● Supplied material
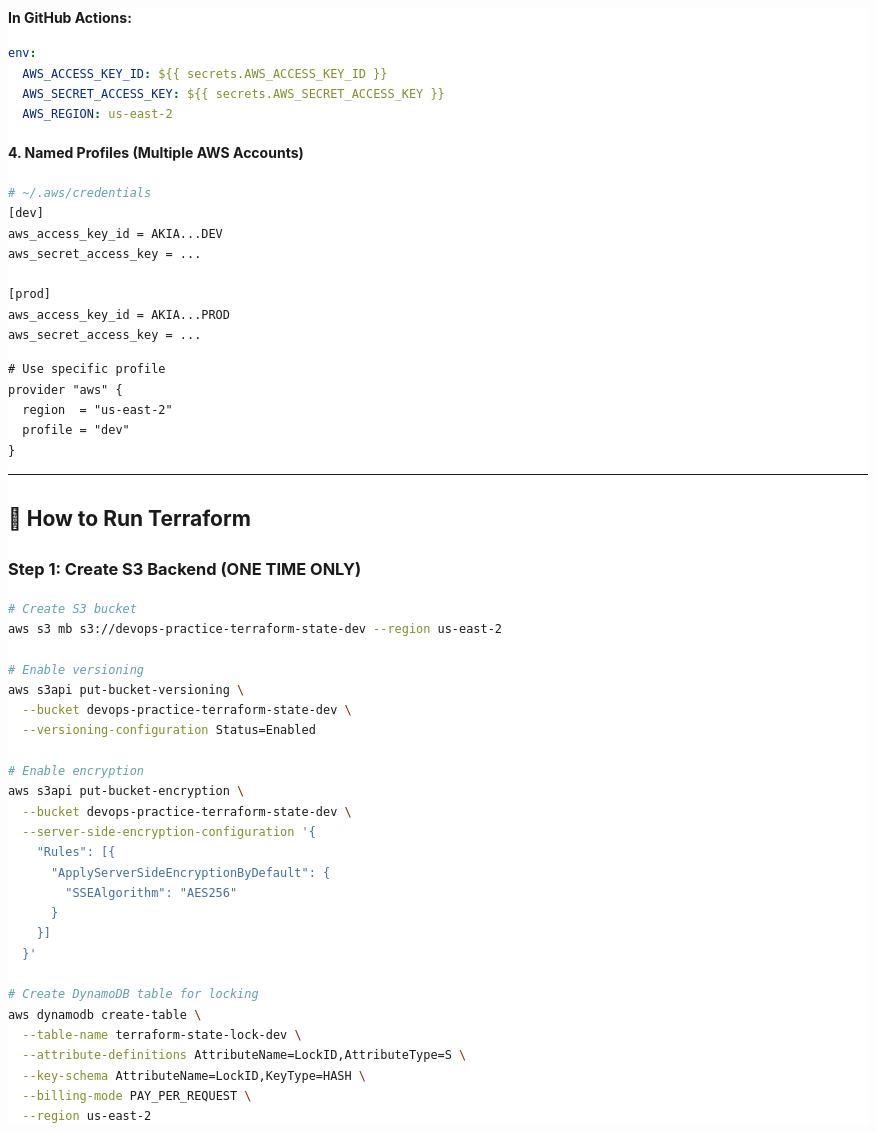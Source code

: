 **In GitHub Actions:**
```yaml
env:
  AWS_ACCESS_KEY_ID: ${{ secrets.AWS_ACCESS_KEY_ID }}
  AWS_SECRET_ACCESS_KEY: ${{ secrets.AWS_SECRET_ACCESS_KEY }}
  AWS_REGION: us-east-2
```

#### **4. Named Profiles (Multiple AWS Accounts)**
```bash
# ~/.aws/credentials
[dev]
aws_access_key_id = AKIA...DEV
aws_secret_access_key = ...

[prod]
aws_access_key_id = AKIA...PROD
aws_secret_access_key = ...
```

```hcl
# Use specific profile
provider "aws" {
  region  = "us-east-2"
  profile = "dev"
}
```

---

## 🚀 How to Run Terraform

### **Step 1: Create S3 Backend (ONE TIME ONLY)**
```bash
# Create S3 bucket
aws s3 mb s3://devops-practice-terraform-state-dev --region us-east-2

# Enable versioning
aws s3api put-bucket-versioning \
  --bucket devops-practice-terraform-state-dev \
  --versioning-configuration Status=Enabled

# Enable encryption
aws s3api put-bucket-encryption \
  --bucket devops-practice-terraform-state-dev \
  --server-side-encryption-configuration '{
    "Rules": [{
      "ApplyServerSideEncryptionByDefault": {
        "SSEAlgorithm": "AES256"
      }
    }]
  }'

# Create DynamoDB table for locking
aws dynamodb create-table \
  --table-name terraform-state-lock-dev \
  --attribute-definitions AttributeName=LockID,AttributeType=S \
  --key-schema AttributeName=LockID,KeyType=HASH \
  --billing-mode PAY_PER_REQUEST \
  --region us-east-2
```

● Problem to solve
Count the lines in the entries above that hold the string "configuration", and give that count without any other text.

● Response to this task
2